Copy exactly the lines of the records below, and only those lines, beginning with the line that contains "我之前没有将gem降级，在xcode中编译中就发现有问题。" and ending with the line that contains "我在使用这个时候发现重新eros dev之后重新打开app并没有用。".

BEGIN EXTRACTED ENTRIES

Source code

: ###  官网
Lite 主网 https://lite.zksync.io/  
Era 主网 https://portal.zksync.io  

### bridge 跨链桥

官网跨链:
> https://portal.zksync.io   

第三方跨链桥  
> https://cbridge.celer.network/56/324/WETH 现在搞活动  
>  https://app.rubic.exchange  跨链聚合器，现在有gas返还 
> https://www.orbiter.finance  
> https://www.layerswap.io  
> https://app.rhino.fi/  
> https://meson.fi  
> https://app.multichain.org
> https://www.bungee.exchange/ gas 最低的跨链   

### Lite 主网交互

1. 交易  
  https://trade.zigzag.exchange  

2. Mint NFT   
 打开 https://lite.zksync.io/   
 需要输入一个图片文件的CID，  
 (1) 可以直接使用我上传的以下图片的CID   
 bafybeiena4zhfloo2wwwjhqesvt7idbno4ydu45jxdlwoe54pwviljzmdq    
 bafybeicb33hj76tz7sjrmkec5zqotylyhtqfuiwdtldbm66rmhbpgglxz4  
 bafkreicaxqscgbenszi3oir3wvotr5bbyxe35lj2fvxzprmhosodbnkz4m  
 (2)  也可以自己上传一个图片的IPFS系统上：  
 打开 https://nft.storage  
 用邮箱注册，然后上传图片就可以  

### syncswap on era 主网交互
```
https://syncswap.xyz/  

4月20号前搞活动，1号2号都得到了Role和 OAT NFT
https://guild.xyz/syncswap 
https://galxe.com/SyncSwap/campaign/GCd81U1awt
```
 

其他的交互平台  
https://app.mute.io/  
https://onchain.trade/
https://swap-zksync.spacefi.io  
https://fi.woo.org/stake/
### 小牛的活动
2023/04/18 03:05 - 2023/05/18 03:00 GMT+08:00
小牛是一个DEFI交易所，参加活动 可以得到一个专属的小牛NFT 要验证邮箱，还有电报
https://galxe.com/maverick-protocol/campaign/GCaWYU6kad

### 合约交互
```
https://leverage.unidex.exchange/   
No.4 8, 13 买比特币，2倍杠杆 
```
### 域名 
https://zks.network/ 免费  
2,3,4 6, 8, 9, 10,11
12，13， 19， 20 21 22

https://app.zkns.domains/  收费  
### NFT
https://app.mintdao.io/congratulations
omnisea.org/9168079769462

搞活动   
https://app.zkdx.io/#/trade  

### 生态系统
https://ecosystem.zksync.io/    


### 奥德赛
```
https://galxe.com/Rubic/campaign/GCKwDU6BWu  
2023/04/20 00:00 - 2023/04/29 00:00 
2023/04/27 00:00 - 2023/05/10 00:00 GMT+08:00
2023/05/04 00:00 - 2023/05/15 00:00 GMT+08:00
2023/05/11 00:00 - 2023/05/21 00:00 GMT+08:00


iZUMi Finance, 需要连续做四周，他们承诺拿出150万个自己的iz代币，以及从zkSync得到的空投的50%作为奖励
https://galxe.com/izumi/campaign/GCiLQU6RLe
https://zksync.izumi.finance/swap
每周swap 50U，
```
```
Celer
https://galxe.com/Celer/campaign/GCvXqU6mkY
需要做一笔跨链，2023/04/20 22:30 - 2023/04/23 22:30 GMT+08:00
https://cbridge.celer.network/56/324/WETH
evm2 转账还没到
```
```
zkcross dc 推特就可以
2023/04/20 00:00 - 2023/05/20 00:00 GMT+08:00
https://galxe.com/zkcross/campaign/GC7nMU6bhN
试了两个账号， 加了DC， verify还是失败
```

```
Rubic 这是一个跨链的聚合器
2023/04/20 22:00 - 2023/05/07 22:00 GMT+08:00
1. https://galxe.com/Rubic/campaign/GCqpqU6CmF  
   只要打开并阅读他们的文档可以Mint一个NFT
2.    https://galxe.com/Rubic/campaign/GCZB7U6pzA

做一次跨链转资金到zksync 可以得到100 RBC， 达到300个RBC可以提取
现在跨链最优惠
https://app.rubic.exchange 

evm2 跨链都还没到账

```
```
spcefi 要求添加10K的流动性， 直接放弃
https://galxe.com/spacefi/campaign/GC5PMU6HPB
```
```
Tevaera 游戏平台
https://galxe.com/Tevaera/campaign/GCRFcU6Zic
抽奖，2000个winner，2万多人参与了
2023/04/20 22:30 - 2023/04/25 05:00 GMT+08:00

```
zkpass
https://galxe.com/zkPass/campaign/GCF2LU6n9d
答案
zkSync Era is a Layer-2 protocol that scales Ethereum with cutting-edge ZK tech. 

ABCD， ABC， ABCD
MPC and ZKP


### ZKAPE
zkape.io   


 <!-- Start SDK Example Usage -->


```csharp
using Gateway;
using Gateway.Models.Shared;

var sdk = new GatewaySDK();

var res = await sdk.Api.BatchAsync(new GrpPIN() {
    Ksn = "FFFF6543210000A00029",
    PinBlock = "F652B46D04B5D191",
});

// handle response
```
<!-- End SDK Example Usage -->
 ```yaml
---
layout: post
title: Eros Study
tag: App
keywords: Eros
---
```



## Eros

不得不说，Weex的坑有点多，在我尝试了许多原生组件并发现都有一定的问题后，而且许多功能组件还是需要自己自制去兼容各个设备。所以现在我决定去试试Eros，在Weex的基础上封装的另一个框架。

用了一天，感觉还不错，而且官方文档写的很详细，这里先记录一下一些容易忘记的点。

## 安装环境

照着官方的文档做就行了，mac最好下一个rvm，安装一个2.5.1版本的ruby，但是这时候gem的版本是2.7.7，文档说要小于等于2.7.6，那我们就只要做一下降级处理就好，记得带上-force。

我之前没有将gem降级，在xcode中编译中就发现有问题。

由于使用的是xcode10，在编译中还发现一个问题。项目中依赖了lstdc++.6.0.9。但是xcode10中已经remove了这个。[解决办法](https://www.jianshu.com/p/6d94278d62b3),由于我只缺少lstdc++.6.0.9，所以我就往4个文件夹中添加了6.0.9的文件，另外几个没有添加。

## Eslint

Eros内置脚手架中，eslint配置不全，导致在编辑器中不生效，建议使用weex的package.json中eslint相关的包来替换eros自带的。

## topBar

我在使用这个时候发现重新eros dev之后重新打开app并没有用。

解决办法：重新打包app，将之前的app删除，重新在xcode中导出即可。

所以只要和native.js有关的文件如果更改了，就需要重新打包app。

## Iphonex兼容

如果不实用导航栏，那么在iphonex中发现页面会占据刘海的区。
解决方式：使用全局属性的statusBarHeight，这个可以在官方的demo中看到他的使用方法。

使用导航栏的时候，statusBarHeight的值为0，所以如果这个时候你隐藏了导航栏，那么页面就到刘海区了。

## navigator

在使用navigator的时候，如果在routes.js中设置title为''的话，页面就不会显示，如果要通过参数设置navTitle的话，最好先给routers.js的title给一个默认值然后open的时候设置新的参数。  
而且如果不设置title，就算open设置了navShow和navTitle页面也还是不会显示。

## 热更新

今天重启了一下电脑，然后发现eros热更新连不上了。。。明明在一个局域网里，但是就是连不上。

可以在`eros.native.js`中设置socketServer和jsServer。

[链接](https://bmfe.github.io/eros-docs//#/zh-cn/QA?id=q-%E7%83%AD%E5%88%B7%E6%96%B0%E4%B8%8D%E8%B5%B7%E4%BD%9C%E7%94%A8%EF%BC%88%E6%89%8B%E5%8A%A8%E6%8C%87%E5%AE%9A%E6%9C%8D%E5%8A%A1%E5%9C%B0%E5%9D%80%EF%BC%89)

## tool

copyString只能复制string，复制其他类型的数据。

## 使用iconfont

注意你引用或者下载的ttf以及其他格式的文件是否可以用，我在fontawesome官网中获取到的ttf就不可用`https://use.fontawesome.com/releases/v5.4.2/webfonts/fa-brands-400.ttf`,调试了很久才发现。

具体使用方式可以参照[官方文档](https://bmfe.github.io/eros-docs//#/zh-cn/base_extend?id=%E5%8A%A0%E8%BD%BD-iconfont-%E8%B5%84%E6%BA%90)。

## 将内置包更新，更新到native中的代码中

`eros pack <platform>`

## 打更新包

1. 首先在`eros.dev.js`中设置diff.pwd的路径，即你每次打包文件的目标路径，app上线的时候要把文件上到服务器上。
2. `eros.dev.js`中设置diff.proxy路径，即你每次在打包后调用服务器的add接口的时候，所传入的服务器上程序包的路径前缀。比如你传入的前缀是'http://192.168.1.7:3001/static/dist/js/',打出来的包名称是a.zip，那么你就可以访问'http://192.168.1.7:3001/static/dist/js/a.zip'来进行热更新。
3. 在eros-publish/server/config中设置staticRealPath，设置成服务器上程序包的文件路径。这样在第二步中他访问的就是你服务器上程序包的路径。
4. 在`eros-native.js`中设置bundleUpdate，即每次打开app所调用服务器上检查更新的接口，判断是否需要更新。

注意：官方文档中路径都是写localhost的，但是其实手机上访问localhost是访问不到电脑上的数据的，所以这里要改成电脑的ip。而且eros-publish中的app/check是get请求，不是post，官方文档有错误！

END EXTRACTED ENTRIES

[EXERCISE ANSWER]
我之前没有将gem降级，在xcode中编译中就发现有问题。

由于使用的是xcode10，在编译中还发现一个问题。项目中依赖了lstdc++.6.0.9。但是xcode10中已经remove了这个。[解决办法](https://www.jianshu.com/p/6d94278d62b3),由于我只缺少lstdc++.6.0.9，所以我就往4个文件夹中添加了6.0.9的文件，另外几个没有添加。

## Eslint

Eros内置脚手架中，eslint配置不全，导致在编辑器中不生效，建议使用weex的package.json中eslint相关的包来替换eros自带的。

## topBar

我在使用这个时候发现重新eros dev之后重新打开app并没有用。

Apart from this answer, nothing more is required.